# TASK DESCRIPTION
One number alone answers this: the count of lines below in which the word "losowego" is found.
- - -
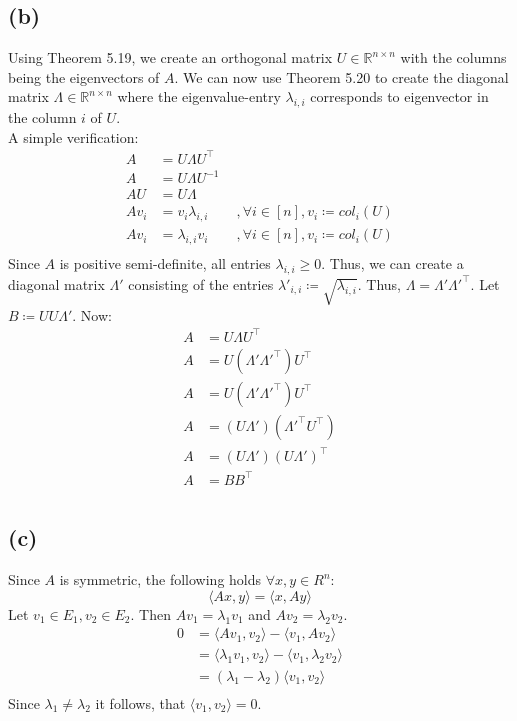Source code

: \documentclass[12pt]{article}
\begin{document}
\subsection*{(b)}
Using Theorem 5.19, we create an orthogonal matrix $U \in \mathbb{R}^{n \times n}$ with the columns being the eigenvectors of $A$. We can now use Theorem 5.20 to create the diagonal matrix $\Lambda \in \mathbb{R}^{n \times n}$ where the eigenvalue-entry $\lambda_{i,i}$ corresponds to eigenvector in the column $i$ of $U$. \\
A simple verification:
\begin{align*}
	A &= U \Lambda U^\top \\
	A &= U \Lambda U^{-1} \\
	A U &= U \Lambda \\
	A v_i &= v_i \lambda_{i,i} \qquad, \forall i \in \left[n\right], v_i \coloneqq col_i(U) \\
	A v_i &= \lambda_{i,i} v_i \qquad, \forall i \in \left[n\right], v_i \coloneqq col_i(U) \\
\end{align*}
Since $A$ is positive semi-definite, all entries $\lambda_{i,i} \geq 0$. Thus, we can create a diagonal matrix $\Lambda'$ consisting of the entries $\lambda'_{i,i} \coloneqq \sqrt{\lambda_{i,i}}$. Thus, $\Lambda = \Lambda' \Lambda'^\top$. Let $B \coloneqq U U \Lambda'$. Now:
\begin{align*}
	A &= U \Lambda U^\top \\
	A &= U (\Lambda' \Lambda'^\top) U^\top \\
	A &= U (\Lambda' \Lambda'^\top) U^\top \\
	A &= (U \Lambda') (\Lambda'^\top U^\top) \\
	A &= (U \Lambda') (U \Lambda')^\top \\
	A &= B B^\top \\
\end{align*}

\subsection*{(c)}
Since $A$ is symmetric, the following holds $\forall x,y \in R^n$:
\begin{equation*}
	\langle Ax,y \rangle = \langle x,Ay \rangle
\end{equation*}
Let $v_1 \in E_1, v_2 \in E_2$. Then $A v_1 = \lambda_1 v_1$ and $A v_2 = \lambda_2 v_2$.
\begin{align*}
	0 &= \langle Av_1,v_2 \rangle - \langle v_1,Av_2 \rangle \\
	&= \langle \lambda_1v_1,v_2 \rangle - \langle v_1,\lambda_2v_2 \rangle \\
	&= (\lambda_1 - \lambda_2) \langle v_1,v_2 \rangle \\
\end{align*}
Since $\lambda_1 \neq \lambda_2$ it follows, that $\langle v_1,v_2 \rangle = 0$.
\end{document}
- - -
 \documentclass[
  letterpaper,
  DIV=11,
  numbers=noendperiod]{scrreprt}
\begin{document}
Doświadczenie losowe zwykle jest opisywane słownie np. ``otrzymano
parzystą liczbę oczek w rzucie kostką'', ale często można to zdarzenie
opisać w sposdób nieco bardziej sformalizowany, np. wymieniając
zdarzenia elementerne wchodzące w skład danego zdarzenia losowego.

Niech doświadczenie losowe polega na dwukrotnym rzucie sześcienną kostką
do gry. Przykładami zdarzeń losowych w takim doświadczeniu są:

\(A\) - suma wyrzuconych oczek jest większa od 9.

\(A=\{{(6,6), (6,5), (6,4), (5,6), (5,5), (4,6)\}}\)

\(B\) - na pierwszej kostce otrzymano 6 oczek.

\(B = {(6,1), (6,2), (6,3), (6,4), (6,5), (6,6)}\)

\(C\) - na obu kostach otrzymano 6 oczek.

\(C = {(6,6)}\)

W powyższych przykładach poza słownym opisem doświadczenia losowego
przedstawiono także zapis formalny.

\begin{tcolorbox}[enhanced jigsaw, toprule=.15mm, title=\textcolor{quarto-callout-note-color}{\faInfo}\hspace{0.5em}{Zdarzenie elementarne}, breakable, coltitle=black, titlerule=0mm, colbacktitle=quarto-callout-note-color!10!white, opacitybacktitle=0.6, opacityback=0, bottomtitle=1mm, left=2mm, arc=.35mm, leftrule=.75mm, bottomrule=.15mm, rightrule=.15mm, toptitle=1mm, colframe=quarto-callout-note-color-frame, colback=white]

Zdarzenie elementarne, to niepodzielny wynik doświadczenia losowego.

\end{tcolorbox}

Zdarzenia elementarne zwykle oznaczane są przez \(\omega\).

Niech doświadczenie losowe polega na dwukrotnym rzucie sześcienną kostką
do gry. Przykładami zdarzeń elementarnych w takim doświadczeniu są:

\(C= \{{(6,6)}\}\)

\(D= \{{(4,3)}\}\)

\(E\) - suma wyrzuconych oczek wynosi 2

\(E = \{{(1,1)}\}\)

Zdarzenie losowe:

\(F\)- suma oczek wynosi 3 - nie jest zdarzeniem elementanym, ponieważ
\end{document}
- - -
# ANSWER SECTION
3